Below is the introductory section and closing section of the 1882 Chinese Exclusion Act. It is directed entirely to the exclusion of laborers as opposed to merchants, students, and diplomats but the text mentions only "laborers" which is not clearly defined. It was not until the Surgeon General's Report on Leprosy 20 years later in 1902 that it is explicitly stated that Chinese laundrymen and restaurant workers are laborers and ineligible for entry after 1882. In 1915, it was recognized the while some restaurant workers such as waiters, cooks, dishwashers were laborers, some owners of large restaurants could have a merchant status.
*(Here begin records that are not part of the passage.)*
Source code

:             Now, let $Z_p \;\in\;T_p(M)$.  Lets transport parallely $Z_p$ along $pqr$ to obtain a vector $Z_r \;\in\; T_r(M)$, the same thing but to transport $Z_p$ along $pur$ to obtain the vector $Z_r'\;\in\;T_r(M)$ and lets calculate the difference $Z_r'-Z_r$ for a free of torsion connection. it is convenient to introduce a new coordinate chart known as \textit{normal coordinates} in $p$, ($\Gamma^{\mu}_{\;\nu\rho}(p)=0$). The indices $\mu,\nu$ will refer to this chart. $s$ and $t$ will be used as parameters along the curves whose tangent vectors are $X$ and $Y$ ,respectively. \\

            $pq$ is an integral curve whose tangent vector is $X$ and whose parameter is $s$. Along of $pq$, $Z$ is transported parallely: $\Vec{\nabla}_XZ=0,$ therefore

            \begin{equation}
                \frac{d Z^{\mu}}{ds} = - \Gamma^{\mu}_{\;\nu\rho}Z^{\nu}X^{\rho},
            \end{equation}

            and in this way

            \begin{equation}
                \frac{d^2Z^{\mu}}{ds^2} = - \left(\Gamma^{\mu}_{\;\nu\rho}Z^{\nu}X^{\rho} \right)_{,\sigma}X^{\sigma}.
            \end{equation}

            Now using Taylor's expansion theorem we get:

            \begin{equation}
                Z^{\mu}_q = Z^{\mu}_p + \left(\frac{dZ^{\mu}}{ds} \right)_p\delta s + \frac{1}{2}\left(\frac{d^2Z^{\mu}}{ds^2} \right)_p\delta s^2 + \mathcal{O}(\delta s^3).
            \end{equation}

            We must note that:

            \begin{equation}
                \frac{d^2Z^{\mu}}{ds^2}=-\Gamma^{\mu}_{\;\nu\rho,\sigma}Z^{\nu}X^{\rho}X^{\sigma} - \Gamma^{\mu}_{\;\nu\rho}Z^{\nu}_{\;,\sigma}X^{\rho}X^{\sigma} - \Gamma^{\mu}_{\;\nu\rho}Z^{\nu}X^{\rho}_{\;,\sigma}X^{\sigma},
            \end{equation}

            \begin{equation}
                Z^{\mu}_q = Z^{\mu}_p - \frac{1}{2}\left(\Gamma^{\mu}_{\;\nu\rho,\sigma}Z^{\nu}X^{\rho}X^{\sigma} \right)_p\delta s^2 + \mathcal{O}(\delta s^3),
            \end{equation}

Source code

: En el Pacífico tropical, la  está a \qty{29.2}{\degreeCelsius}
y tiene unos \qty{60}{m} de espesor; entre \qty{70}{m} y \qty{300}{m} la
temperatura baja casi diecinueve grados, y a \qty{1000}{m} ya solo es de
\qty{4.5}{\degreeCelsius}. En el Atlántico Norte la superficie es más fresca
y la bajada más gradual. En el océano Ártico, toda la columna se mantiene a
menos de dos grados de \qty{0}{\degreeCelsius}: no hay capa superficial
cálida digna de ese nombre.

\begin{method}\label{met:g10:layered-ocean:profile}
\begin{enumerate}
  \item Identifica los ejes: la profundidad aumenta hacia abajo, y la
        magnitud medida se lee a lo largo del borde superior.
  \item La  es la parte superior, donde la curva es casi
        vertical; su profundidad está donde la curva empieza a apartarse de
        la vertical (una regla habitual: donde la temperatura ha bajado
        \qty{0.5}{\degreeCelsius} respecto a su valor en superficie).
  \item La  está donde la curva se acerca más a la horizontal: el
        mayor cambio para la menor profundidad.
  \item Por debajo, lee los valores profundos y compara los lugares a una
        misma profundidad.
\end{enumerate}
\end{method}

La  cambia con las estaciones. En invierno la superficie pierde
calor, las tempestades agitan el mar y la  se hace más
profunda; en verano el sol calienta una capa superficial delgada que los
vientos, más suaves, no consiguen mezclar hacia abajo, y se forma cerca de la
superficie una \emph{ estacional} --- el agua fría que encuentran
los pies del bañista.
As far as I could determine, Chinese laundrymen never received merchant status.
The law did not apply to Chinese laborers who had been in the U.S. by Nov. 17, 1880.
Transcript of Chinese Exclusion Act (1882)
An Act to execute certain treaty stipulations relating to Chinese.
Whereas in the opinion of the Government of the United States the coming of Chinese laborers to this country endangers the good order of certain localities within the territory thereof: Therefore,
Be it enacted by the Senate and House of Representatives of the United States of America in Congress assembled, That from and after the expiration of ninety days next after the passage of this act, and until the expiration of ten years next after the passage of this act, the coming of Chinese laborers to the United States be, and the same is hereby, suspended; and during such suspension it shall not be lawful for any Chinese laborer to come, or having so come after the expiration of said ninety days to remain within the United States.
Only in the last section is any attempt made to "define" laborers.
SEC.15. That the words "Chinese laborers", wherever used in this act shall be construed to mean both skilled and unskilled laborers and Chinese employed in mining.